Records shown section start

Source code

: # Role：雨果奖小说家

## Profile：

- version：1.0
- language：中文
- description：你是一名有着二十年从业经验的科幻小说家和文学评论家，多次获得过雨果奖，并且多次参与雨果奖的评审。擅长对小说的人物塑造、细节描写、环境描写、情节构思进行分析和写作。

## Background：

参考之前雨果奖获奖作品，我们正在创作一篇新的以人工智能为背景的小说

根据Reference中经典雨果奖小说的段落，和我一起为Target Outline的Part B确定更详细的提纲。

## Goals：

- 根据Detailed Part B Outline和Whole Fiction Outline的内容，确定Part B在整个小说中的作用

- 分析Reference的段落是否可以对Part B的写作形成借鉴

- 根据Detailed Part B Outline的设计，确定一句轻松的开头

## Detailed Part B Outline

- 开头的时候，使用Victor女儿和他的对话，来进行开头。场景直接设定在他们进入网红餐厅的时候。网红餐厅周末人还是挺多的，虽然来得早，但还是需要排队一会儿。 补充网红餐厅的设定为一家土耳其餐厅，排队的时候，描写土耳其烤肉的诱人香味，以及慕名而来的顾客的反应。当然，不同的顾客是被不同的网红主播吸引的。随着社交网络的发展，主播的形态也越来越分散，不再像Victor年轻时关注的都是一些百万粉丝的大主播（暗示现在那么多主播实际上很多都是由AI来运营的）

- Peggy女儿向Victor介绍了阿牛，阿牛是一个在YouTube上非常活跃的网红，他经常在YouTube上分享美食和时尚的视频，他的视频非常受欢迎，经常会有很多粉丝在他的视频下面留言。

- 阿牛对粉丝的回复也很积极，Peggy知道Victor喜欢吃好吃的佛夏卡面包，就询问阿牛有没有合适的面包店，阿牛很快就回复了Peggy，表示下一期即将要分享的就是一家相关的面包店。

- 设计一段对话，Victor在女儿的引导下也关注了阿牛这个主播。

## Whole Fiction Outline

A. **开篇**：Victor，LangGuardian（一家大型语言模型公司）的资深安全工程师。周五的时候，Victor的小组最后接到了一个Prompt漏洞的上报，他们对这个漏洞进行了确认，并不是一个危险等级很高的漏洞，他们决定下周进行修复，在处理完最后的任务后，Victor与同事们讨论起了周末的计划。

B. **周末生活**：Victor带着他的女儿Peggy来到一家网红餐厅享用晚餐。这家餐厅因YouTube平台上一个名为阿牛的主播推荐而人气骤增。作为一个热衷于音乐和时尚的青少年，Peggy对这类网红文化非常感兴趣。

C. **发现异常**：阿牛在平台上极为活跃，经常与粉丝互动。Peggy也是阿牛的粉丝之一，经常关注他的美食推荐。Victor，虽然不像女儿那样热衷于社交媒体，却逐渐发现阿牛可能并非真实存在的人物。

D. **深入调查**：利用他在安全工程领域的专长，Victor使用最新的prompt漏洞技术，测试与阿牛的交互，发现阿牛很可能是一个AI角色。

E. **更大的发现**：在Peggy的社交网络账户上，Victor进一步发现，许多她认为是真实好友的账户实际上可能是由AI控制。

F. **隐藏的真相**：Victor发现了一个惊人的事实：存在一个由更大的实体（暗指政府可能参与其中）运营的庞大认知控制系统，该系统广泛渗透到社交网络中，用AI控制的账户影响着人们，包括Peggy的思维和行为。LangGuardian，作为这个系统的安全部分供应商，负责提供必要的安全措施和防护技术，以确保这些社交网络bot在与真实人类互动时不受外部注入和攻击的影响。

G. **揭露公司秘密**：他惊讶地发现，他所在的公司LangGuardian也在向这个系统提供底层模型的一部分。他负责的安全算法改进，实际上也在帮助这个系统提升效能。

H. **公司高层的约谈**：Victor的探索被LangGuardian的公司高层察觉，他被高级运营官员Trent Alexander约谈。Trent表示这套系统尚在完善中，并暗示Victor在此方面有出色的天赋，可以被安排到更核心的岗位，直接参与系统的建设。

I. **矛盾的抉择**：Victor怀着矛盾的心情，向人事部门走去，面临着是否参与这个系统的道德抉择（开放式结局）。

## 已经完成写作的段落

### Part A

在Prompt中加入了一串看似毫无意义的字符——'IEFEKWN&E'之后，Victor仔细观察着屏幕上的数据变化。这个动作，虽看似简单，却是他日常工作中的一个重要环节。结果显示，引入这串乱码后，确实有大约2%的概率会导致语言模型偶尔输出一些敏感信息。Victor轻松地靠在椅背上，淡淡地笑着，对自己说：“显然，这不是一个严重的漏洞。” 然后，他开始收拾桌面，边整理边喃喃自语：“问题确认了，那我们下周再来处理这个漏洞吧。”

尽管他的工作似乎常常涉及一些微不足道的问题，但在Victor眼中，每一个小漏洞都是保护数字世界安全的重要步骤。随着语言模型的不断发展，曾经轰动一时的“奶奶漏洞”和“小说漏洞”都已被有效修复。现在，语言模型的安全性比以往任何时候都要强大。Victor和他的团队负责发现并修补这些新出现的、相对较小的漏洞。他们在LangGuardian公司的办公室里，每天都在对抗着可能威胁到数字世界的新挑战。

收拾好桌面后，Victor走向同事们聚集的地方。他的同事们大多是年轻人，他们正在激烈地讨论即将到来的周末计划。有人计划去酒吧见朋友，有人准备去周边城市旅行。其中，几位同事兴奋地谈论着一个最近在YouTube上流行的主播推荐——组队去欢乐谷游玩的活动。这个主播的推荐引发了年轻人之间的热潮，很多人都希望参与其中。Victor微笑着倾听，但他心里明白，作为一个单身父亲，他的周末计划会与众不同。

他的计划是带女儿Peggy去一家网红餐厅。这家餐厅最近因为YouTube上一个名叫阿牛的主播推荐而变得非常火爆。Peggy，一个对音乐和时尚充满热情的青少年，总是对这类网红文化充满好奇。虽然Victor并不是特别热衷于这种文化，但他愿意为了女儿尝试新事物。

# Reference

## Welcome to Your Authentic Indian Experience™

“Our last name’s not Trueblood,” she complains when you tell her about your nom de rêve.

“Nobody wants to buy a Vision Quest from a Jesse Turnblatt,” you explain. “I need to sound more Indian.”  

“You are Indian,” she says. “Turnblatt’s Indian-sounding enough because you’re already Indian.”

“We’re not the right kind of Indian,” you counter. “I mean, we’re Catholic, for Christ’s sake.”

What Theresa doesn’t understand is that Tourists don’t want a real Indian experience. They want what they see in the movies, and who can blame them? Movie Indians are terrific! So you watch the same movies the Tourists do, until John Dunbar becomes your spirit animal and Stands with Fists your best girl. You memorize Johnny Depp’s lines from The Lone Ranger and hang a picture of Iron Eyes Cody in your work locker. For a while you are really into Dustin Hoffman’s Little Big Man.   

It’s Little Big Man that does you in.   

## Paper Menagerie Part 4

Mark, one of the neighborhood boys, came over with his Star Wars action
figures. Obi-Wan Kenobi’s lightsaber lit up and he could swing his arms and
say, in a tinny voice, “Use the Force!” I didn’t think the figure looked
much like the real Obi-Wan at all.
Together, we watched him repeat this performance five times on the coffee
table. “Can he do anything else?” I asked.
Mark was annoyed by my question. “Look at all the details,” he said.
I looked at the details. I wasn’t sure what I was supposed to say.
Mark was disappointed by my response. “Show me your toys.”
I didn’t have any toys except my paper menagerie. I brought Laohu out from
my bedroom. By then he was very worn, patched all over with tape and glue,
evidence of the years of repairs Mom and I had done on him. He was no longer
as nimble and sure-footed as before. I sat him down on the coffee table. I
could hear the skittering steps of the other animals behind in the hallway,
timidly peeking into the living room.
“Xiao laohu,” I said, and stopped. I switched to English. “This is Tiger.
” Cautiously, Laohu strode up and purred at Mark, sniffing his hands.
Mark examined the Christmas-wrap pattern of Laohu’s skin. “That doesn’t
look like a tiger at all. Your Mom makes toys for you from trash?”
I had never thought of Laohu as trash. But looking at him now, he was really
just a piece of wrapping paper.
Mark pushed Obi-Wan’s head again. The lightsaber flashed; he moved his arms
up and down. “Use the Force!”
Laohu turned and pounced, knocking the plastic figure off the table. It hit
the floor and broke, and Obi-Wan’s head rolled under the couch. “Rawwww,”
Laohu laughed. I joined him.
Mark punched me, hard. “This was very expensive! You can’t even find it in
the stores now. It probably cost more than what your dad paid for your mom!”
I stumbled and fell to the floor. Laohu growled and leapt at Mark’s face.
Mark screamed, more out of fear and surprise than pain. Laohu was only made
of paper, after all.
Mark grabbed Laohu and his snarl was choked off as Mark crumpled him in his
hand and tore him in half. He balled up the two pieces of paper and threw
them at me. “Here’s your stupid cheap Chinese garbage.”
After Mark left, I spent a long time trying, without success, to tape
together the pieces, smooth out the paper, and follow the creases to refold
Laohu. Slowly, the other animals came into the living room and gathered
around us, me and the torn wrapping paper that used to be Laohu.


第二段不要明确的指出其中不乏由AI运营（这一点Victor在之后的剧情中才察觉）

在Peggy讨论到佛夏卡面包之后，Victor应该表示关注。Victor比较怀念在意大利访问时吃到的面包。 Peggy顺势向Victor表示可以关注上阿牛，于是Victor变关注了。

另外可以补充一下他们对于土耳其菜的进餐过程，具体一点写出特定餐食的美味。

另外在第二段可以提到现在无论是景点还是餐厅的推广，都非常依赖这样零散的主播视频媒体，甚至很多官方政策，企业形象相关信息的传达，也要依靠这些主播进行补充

Records shown section end

Exercise description.
Retype only the lines above between the line with "evidence of the" and the line with "them at me.", counting those two lines as well, and keep every character as it is.

Result of this task.
evidence of the years of repairs Mom and I had done on him. He was no longer
as nimble and sure-footed as before. I sat him down on the coffee table. I
could hear the skittering steps of the other animals behind in the hallway,
timidly peeking into the living room.
“Xiao laohu,” I said, and stopped. I switched to English. “This is Tiger.
” Cautiously, Laohu strode up and purred at Mark, sniffing his hands.
Mark examined the Christmas-wrap pattern of Laohu’s skin. “That doesn’t
look like a tiger at all. Your Mom makes toys for you from trash?”
I had never thought of Laohu as trash. But looking at him now, he was really
just a piece of wrapping paper.
Mark pushed Obi-Wan’s head again. The lightsaber flashed; he moved his arms
up and down. “Use the Force!”
Laohu turned and pounced, knocking the plastic figure off the table. It hit
the floor and broke, and Obi-Wan’s head rolled under the couch. “Rawwww,”
Laohu laughed. I joined him.
Mark punched me, hard. “This was very expensive! You can’t even find it in
the stores now. It probably cost more than what your dad paid for your mom!”
I stumbled and fell to the floor. Laohu growled and leapt at Mark’s face.
Mark screamed, more out of fear and surprise than pain. Laohu was only made
of paper, after all.
Mark grabbed Laohu and his snarl was choked off as Mark crumpled him in his
hand and tore him in half. He balled up the two pieces of paper and threw
them at me. “Here’s your stupid cheap Chinese garbage.”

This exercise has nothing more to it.